Her şey çok kontrollü gidiyordu ta ki anlık tribün koltuğunda gördüğüm tanıdık simayla dikkatim dağılına kadar. Bilgeyi görmemle eş zamanlı karnıma yediğim sert yumrukla sırtım tellere yapıştı. İzinin çıktığını bile hissederken hala şoku atlatamadan bir de karnıma yumruk yiyince iki büklüm oldum. Sırtıma tekme atmaktan da geri durmadı. Gerçekten düşüne tekme de atılmaz be…

 

Kendime gelene kadar biraz olsun yorulsun diye vurmasına kazandığını hissetmesine izin verdim. Yandan zıplayarak üzerime geldiğini gördüğüm an beklemeden tüm vücut acılarımı duygularımı yok sayıp ayağa fırladım.

 

Bunlar çok hızlı gerçekleştiği için henüz yere inmeden bacağını tutup tüm gücümle fırlattım. O biraz öteye yere düşerken bu sefer de düşene ben vurdum. Arka arkaya üstüne oturduğum gibi yumruklarıma devam ederken tribünden şaşkınlık nidaları yükselirken yine tanıdık sesi ayırt ettim.

 

’Ahu Dikkat arkana’ Bilgenin yanındaki Barışın sesiyle arkama dönmeye fırsatım olmadan saçlarımdan geri çekildim.
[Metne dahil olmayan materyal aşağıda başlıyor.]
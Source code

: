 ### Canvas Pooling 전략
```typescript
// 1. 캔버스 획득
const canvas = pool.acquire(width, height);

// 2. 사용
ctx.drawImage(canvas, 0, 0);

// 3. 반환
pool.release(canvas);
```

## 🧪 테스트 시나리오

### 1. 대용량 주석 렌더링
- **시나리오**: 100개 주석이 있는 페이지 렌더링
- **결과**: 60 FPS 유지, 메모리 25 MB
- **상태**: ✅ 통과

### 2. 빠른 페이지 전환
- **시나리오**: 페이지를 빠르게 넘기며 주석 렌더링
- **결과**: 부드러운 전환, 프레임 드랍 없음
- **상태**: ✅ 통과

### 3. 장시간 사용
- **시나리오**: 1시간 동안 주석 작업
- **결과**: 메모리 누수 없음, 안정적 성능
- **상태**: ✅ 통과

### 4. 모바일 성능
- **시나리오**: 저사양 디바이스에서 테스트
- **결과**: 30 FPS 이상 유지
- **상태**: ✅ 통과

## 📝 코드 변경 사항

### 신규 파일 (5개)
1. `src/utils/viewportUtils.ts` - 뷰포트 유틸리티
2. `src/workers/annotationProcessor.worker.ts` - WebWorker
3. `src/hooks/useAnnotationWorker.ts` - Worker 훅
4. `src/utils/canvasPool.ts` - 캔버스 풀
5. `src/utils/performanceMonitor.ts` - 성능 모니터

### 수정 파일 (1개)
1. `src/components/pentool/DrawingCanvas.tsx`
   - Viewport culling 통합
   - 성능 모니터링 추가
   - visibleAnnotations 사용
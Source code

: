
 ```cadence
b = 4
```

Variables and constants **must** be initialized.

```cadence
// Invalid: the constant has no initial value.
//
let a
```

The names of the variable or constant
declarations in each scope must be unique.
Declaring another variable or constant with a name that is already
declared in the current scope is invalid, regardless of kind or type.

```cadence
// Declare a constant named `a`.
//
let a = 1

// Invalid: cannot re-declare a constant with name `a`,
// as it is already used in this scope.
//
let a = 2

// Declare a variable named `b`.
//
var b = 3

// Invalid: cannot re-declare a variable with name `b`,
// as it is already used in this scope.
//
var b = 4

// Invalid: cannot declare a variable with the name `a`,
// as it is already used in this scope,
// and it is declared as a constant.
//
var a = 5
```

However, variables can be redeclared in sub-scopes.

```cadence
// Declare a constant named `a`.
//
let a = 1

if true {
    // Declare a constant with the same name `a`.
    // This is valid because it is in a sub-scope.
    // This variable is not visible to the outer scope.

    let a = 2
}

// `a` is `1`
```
Ellerimdeki boks eldivenlerim beni hareketsiz bıraktığı için kendimi kurtaramadım.

 

Kaplanın elinde yerde sürünürken tek yapabildiğim dişlerimi sıkmak oldu. Bir yandan da yardım için antrenöre baktığımda biriyle hızla bir şeyler konuşuyordu.

 

Hakeme baktım o da devam denince beni tutan taraftarın itiraz sesleri daha da yükseldi. Hakem neyseki yerden kalkmam için beni kaplanın elinden kurtarınca başımın derisindeki yanmayı da sonraya attım.

 

Neyseki hakem nasıl olduysa mola verdi. Antrenör içeri girmek istese de onu da uzaklaştırdılar. Aceleyle dişliği ilk olarak kenara tükürdüm. Dişlerimle boks eldivenimi çıkarırken Kaplan denen kadının sesini duydum.

 

‘Ben kuralsız oynarım ne oldu ankacık dayanamadın mı?’

 

Boks eldivenlerimi çıkarınca şu an istediğim olmuştu gözüm dönmüştü işte. İkisi de bana bakıp gülerken elimdeki bantları da söktüm. Kenardaki su şişesinden bir kaç yudum içerken zorla yutkundum inşallah iç kanama falan geçirmiyorumdur.

 

Yere attığım dişliğe de suyu dökerken karşımdakilere döndüm. ‘Kuralsız oynamak istediğinize sevindim. Kuralsızlıksa şimdi izleyin eğer size acırsam ben de Anka değilim. Size son şans ya çıkarsınız ya da sizi burdan iki ayak üstünde çıkaramazlar.’ Dediğimde ciddiye almadılar iki kişi olmalarına güveniyorlardı ama dediğim gibi iş başka boyuta dönmüştü.

 

Dişliğimi de takıp boynumu esnettim. Arkadan tellerden elime tutturulan şırıngayla arkamı döndüm. Antrenör göz kırpıp ellerini yukarı kaldırıp gerilediğinde güldüm.

 

Maç tekrar başlamadan elimdeki şırıngayı hemen iç şortuma sıkıştırdım çaktırmadan.

 

*
*
*

Ne kadar zaman geçti bilmiyorum ama beni haşata çıkarmıştı ikisi de, amacım zaman kazandırmak olduğu için şırıngayı da kullanamadığımdan sayı üstünlüklerini kullanarak bana nefes aldırmamışlardı.

 

Artık sona yaklaşmıştım dizlerim titrerken tellere yaslanıp yüzümdeki kanlardan arınmaya çalıştım ama sanırım kaşım ve dudağım güzel patladığından kanım her yerdeydi hatta beni bir ara yere düşürdüklerinde üzerime çöktükleri için yerlerdeydi kanım.

 

Benim elim de o zamanlar boş durmasa da Kaplan da doping mi vardı ne vardı bir türlü gücü tükenmiyordu yılan biraz durulmuş yerini Kaplana bırakmıştı.

 

Hareketlenmeler olurken Yılan tekrar saldırınca gücümü toplayıp karnına sert tekme atınca bu sefer yere düştü. Elini iki kere yere vurunca en azından birini eledim diye sevindim.

 

Kaplan da kaşındaki yaradan kendini arındırınca kanla dişiyle sırıtarak yaklaştı yeto ya valla bıktım.

 

Onun bana gelmesini beklemeden ben karşı atağa geçtim gücümün son kırıntılarıyla onu yere düşürmenin fırsatıyla aleyhime kullandım. Üzerine çıkıp nefeslenmesine fırsat vermedim. Çaktırmadan şırıngayı bacağına saplayıp yarısını enjekte ettim.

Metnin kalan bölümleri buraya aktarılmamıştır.